BERLIN – The Organization for Economic Co-operation and Development (OECD) on Monday revised its growth forecast for the German economy downwards for this year, and now predicts growth of 0.3%.
The OECD also slightly lowered its growth forecast for the eurozone as a whole to 0.6% for 2024, citing tight credit conditions.
For 2025, the OECD now forecasts gross domestic product (GDP) growth of 1.1% in Germany and 1.3% in the eurozone.
The OECD had previously forecast in November economic growth in Germany of 0.6%. The OECD expected global economic growth to weaken overall compared to 2023, forecasting global growth of 2.9%, down 0.2 percentage points from November.

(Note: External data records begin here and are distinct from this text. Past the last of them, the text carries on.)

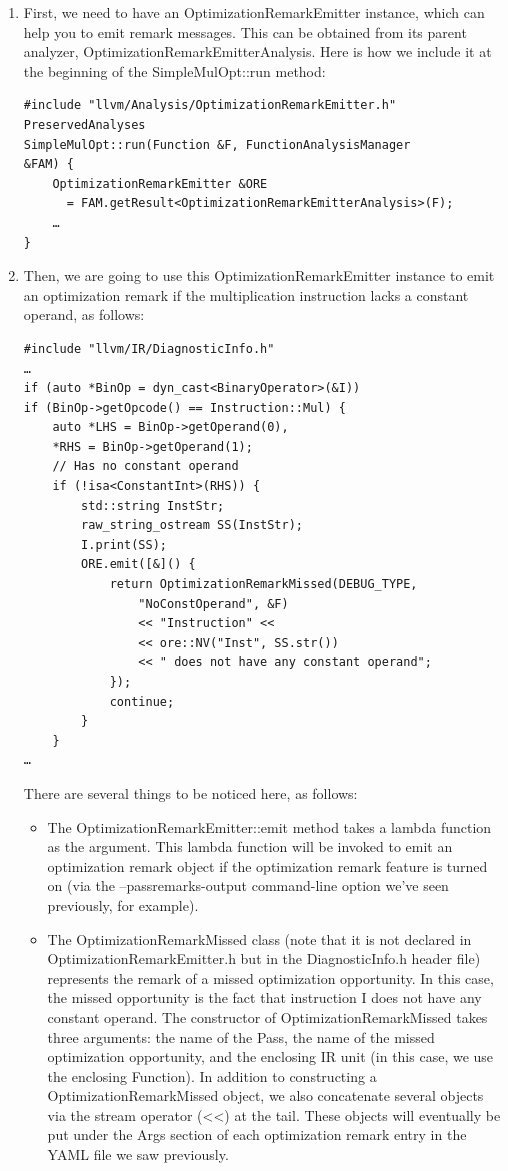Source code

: \begin{enumerate}
\item First, we need to have an OptimizationRemarkEmitter instance, which can help you to emit remark messages. This can be obtained from its parent analyzer, OptimizationRemarkEmitterAnalysis. Here is how we include it at the beginning of the SimpleMulOpt::run method:

\begin{lstlisting}[style=styleCXX]
#include "llvm/Analysis/OptimizationRemarkEmitter.h"
PreservedAnalyses
SimpleMulOpt::run(Function &F, FunctionAnalysisManager
&FAM) {
	OptimizationRemarkEmitter &ORE
	  = FAM.getResult<OptimizationRemarkEmitterAnalysis>(F);
	…
}
\end{lstlisting}

\item Then, we are going to use this OptimizationRemarkEmitter instance to emit an optimization remark if the multiplication instruction lacks a constant operand, as follows:

\begin{lstlisting}[style=styleCXX]
#include "llvm/IR/DiagnosticInfo.h"
…
if (auto *BinOp = dyn_cast<BinaryOperator>(&I))
if (BinOp->getOpcode() == Instruction::Mul) {
	auto *LHS = BinOp->getOperand(0),
	*RHS = BinOp->getOperand(1);
	// Has no constant operand
	if (!isa<ConstantInt>(RHS)) {
		std::string InstStr;
		raw_string_ostream SS(InstStr);
		I.print(SS);
		ORE.emit([&]() {
			return OptimizationRemarkMissed(DEBUG_TYPE,
				"NoConstOperand", &F)
				<< "Instruction" <<
				<< ore::NV("Inst", SS.str())
				<< " does not have any constant operand";
			});
			continue;
		}
	}
…
\end{lstlisting}

There are several things to be noticed here, as follows:

\begin{itemize}
\item The OptimizationRemarkEmitter::emit method takes a lambda function as the argument. This lambda function will be invoked to emit an optimization remark object if the optimization remark feature is turned on (via the –passremarks-output command-line option we've seen previously, for example).

\item The OptimizationRemarkMissed class (note that it is not declared in
OptimizationRemarkEmitter.h but in the DiagnosticInfo.h header file) represents the remark of a missed optimization opportunity. In this case, the missed opportunity is the fact that instruction I does not have any constant operand. The constructor of OptimizationRemarkMissed takes three arguments: the name of the Pass, the name of the missed optimization opportunity, and the enclosing IR unit (in this case, we use the enclosing Function). In addition to constructing a OptimizationRemarkMissed object, we also concatenate several objects via the stream operator (<<) at the tail. These objects will eventually be put under the Args section of each optimization remark entry in the YAML file we saw previously.


\end{itemize}
\end{enumerate}
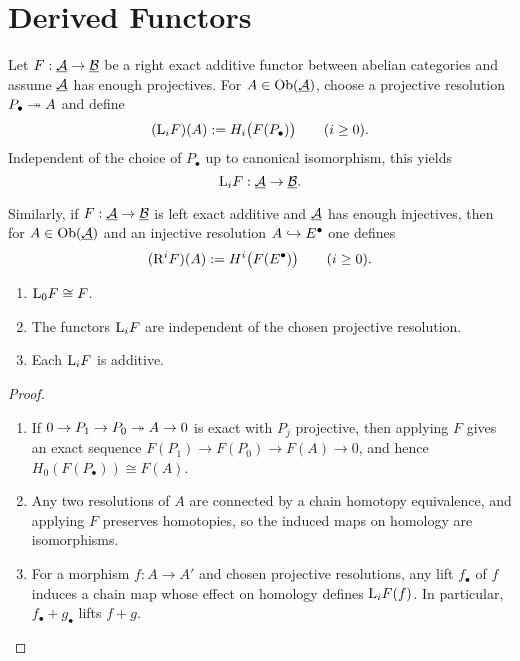 \section{Derived Functors}

\begin{definition*}
	Let \( F: \underline{\mathcal A} \to \underline{\mathcal B} \) be a right exact additive functor between abelian categories and assume \( \underline{\mathcal A} \) has enough projectives. For \( A \in \operatorname{Ob}(\underline{\mathcal A}) \), choose a projective resolution \( P_\bullet \twoheadrightarrow A \) and define
	\[
		(\mathrm L_i F)(A) := H_i\bigl(F(P_\bullet)\bigr) \qquad (i \ge 0).
	\]
	Independent of the choice of \( P_\bullet \) up to canonical isomorphism, this yields 
	\[
		\mathrm L_i F: \underline{\mathcal A} \to \underline{\mathcal B}.
	\]
\end{definition*}

\begin{definition*}
	Similarly, if \( F: \underline{\mathcal A} \to \underline{\mathcal B} \) is left exact additive and \( \underline{\mathcal A} \) has enough injectives, then for \( A \in \operatorname{Ob}(\underline{\mathcal A}) \) and an injective resolution \( A \hookrightarrow E^\bullet \) one defines 
	\[
		(\mathrm R^i F)(A) := H^i\bigl(F(E^\bullet)\bigr) \qquad (i \ge 0).
	\]
\end{definition*}

\begin{proposition*}
	\mbox{}
	\begin{enumerate}
		\item \( \mathrm L_0 F \cong F \).
		\item The functors \( \mathrm L_i F \) are independent of the chosen projective resolution.
		\item Each \( \mathrm L_i F \) is additive.
	\end{enumerate}
\end{proposition*}
\begin{proof}
	\mbox{}
	\begin{enumerate}
		\item If \( 0 \to P_1 \to P_0 \twoheadrightarrow A \to 0 \) is exact with \( P_j \) projective, then applying \( F \) gives an exact sequence \( F(P_1) \to F(P_0) \to F(A) \to 0 \), and hence \( H_0(F(P_\bullet)) \cong F(A) \).
		\item Any two resolutions of \( A \) are connected by a chain homotopy equivalence, and applying \( F \) preserves homotopies, so the induced maps on homology are isomorphisms.
		\item For a morphism \( f: A \to A' \) and chosen projective resolutions, any lift \( f_\bullet \)  of \( f \) induces a chain map whose effect on homology defines \( \mathrm L_i F(f) \). In particular, \( f_\bullet + g_\bullet \) lifts \( f + g \).
	\end{enumerate}
\end{proof}

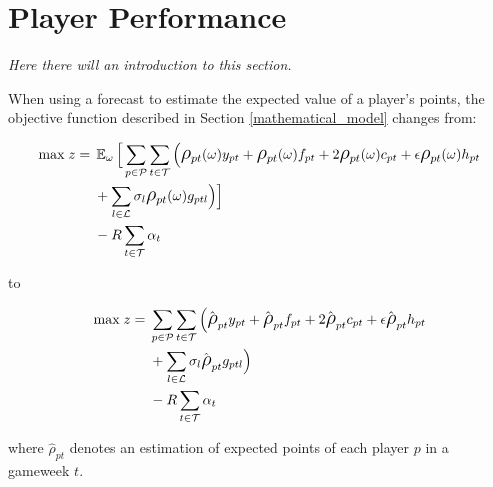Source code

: \newpage 

\section{Player Performance} \label{Player_Performance}

\textit{Here there will an introduction to this section.}

When using a forecast to estimate the expected value of a player's points, the objective function described in Section \ref{mathematical_model} changes from: 

\begin{equation*}
\smaller
\begin{aligned}
\text{max} \; z ={} & \EX_{\omega} \Big\lbrack\sum\limits_{p \in \mathcal{P}} \sum\limits_{t \in \mathcal{T}} \Big( \mathlarger{\rho}_{pt}(\omega)y_{pt} + \mathlarger{\rho}_{pt}(\omega)f_{pt} + 2 \mathlarger{\rho}_{pt}(\omega)c_{pt} + \epsilon  \mathlarger{\rho}_{pt}(\omega)h_{pt} \\ 
& + \sum_{l \in \mathcal{L}}\sigma_{l} \mathlarger{\rho}_{pt}(\omega)g_{ptl} \Big)  \Big\rbrack \\ 
& - R\sum_{t \in \mathcal{T}}\alpha_{t}
\end{aligned}
\end{equation*}

to 

\begin{equation*}
\smaller
\begin{aligned}
\text{max} \; z ={} &  \sum\limits_{p \in \mathcal{P}} \sum\limits_{t \in \mathcal{T}} \Big( \hat{\mathlarger{\rho}}_{pt} y_{pt} + \hat{\mathlarger{\rho}}_{pt} f_{pt} + 2 \hat{\mathlarger{\rho}}_{pt} c_{pt} + \epsilon  \hat{\mathlarger{\rho}}_{pt} h_{pt} \\ 
& + \sum_{l \in \mathcal{L}}\sigma_{l} \hat{\mathlarger{\rho}}_{pt} g_{ptl} \Big)  \\ 
& - R\sum_{t \in \mathcal{T}}\alpha_{t}
\end{aligned}
\end{equation*}


where $\hat{\rho}_{pt}$ denotes an estimation of expected points of each player $p$ in a gameweek $t$.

High interest rates and tight financial conditions are having an impact on the property and credit markets, according to the OECD, while global trade remains subdued.
The group also noted that attacks by Iranian-backed Houthi militants in Yemen on ships in the Red Sea have caused freight costs to rise sharply, shipping times to increase and disrupted production schedules.
Overall, the organization sees the strong geopolitical tensions as a significant short-term risk to economic growth and a potential driver of inflation, especially if conflicts in the Middle East were to disrupt energy supplies.
The OECD said governments are coming under increasing financial pressure due to rising public debts and expenditures. It said greater international cooperation is needed to revive global trade, make faster and better progress with decarbonization and alleviate debt burdens in lower-income countries.
The Paris-based OECD is a global organization of countries committed to democracy and a market economy. In addition to major economies like Germany, the United States and Japan, the group also includes emerging economies such as Mexico and Chile.